| EXERCISE INSTRUCTIONS |
Go through the records below and copy out every line that contains the word "right".
*** Block opens ***
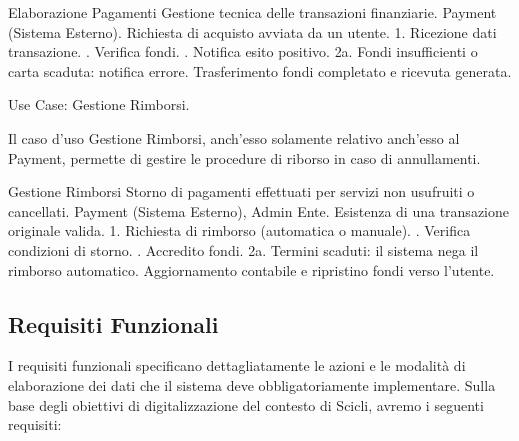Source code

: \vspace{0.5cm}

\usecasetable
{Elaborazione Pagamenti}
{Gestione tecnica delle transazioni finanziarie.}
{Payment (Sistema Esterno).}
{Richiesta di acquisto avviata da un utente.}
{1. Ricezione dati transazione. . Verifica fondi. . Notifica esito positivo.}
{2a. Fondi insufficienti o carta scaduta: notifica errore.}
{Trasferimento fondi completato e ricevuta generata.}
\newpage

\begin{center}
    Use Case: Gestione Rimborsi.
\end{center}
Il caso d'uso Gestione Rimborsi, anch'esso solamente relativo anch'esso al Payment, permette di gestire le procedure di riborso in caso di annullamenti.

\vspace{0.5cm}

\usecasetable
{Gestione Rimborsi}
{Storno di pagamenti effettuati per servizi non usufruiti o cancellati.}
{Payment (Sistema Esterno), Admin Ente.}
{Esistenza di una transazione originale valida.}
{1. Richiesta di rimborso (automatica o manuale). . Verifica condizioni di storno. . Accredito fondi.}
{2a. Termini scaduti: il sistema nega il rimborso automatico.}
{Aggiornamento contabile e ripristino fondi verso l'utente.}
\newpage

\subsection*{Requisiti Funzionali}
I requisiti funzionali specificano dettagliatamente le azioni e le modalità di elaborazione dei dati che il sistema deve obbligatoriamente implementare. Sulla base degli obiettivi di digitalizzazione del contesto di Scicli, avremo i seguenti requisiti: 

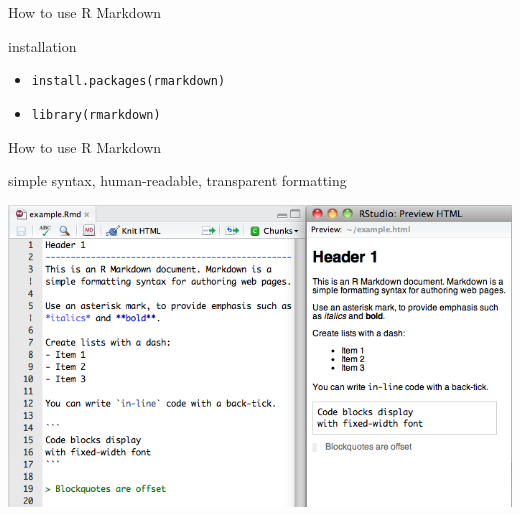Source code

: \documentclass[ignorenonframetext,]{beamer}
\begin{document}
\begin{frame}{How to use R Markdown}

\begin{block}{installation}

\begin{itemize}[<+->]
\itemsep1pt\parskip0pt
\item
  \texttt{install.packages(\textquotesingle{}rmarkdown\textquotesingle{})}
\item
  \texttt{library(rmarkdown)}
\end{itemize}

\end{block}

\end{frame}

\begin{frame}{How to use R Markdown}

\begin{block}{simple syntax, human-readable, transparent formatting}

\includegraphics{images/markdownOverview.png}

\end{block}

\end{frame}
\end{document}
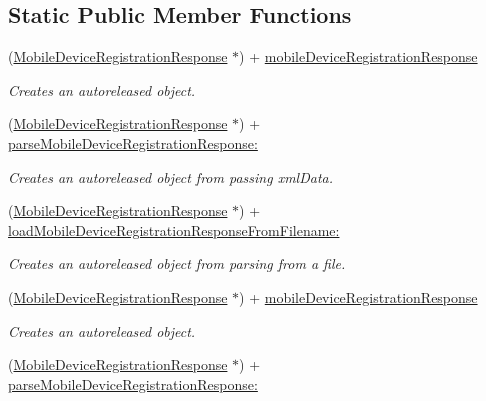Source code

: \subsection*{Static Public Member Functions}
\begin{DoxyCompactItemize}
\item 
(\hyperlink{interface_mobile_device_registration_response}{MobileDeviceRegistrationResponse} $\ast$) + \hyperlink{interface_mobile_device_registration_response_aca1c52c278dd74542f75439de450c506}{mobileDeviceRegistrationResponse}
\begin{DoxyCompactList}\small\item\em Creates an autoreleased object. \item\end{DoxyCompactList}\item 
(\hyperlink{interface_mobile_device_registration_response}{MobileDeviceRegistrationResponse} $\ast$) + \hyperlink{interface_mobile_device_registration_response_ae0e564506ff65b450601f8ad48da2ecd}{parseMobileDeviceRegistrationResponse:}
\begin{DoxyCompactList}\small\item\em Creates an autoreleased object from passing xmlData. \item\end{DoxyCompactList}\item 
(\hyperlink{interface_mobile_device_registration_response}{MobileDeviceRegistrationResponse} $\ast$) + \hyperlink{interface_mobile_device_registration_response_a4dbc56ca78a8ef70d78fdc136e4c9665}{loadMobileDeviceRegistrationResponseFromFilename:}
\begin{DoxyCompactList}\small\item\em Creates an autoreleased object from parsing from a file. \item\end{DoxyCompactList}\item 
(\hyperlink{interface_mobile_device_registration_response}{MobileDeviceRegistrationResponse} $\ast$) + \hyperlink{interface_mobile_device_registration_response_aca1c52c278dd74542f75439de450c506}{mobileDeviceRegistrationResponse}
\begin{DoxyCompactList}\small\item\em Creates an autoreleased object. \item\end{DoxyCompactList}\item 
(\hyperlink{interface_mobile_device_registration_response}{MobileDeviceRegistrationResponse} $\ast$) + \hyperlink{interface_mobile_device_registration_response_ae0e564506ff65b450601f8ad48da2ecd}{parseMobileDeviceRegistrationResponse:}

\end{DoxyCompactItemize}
*** Block closes ***
*** Block opens ***
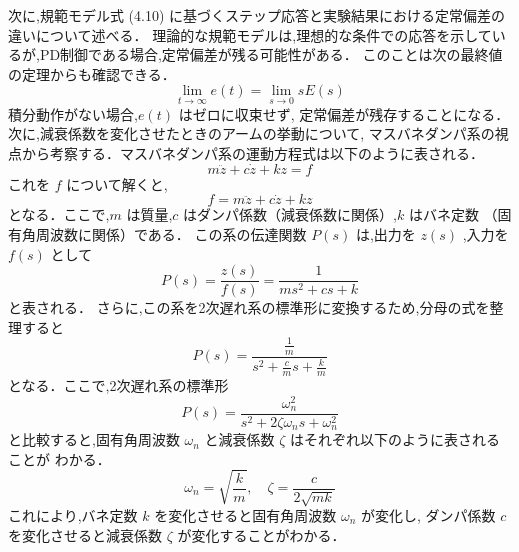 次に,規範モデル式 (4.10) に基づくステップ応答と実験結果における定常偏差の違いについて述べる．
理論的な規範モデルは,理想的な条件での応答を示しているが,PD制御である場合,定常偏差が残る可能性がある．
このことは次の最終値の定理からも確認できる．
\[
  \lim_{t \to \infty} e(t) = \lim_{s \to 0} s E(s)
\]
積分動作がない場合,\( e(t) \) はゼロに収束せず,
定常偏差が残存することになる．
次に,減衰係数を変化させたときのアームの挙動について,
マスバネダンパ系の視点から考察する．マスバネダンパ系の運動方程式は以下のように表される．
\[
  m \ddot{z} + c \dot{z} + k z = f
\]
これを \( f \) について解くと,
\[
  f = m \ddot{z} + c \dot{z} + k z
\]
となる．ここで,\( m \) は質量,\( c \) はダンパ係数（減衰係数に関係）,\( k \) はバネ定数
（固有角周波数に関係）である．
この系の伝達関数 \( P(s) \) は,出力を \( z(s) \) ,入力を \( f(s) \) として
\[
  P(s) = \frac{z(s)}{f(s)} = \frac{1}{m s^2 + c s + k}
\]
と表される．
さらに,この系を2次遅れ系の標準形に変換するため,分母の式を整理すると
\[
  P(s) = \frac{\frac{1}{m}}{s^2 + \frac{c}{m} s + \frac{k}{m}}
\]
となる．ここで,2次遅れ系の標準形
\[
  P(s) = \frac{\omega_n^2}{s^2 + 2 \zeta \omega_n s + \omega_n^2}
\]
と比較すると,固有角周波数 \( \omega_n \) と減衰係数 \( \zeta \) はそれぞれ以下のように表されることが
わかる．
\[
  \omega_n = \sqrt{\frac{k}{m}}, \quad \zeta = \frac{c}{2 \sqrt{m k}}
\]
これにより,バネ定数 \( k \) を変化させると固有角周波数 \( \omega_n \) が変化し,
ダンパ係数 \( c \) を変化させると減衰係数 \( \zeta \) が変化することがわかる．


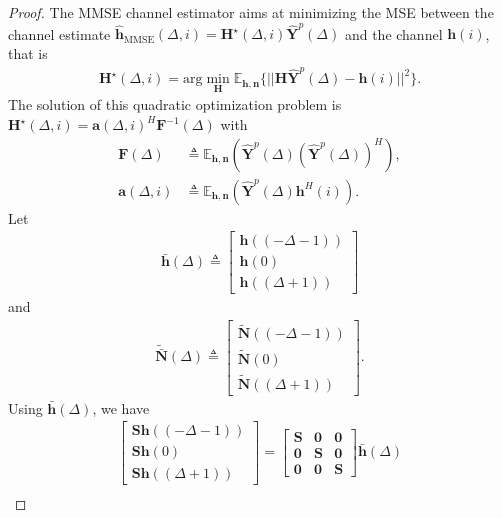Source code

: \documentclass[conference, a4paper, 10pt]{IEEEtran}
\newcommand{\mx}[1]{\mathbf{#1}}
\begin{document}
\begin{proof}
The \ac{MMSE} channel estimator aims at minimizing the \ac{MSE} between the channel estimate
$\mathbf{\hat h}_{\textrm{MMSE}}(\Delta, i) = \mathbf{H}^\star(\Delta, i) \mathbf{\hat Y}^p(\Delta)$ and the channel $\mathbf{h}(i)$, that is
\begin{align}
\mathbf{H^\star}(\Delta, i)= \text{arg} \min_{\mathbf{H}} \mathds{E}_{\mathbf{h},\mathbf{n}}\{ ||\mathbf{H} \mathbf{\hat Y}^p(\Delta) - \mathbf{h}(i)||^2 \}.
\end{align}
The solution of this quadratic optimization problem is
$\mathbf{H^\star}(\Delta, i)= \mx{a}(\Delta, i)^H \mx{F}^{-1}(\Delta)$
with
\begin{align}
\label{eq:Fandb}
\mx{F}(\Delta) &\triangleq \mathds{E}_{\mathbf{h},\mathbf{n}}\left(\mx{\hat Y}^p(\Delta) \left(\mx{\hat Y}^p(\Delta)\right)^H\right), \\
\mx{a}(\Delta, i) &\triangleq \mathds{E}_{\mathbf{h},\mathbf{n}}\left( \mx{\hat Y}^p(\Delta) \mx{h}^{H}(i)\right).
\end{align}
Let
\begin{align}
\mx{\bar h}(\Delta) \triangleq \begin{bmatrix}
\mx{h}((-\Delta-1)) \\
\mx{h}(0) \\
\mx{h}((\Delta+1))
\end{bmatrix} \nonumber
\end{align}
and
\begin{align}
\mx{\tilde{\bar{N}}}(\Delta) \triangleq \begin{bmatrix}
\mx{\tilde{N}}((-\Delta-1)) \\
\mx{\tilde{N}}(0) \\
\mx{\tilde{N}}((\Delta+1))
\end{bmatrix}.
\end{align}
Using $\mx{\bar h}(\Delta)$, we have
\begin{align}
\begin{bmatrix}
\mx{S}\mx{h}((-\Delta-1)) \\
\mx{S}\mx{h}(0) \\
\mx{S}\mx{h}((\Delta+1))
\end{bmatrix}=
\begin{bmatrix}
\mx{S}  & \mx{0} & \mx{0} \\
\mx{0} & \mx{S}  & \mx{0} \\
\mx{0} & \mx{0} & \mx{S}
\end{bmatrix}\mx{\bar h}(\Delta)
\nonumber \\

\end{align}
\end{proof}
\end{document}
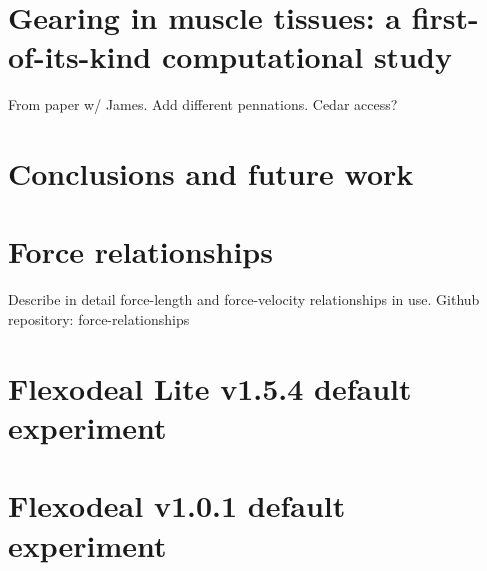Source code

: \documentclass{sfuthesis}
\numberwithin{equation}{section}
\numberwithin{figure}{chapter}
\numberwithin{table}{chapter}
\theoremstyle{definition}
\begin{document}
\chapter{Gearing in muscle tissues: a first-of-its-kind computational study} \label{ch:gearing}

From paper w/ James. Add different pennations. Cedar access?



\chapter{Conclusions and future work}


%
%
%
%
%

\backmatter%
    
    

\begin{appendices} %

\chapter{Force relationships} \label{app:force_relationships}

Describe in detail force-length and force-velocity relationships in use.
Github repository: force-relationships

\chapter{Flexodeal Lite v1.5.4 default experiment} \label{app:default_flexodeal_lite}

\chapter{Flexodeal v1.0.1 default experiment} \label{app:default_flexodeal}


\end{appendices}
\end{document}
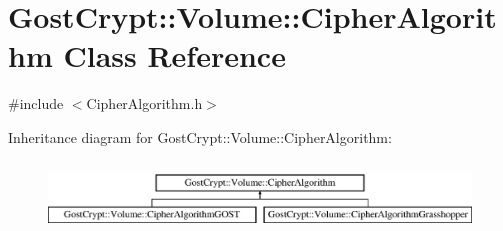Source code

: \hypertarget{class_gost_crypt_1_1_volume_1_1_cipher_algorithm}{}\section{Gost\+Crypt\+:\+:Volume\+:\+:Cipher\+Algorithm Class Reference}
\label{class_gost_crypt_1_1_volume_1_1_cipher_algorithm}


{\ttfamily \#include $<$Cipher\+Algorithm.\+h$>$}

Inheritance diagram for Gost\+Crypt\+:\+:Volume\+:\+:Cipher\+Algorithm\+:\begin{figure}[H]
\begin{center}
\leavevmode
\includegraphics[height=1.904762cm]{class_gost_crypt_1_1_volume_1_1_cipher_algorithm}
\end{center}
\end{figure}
*** Block closes ***
| RESULT OF THIS EXERCISE |
\mx{F}(\Delta) &\triangleq \mathds{E}_{\mathbf{h},\mathbf{n}}\left(\mx{\hat Y}^p(\Delta) \left(\mx{\hat Y}^p(\Delta)\right)^H\right), \\
\mx{a}(\Delta, i) &\triangleq \mathds{E}_{\mathbf{h},\mathbf{n}}\left( \mx{\hat Y}^p(\Delta) \mx{h}^{H}(i)\right).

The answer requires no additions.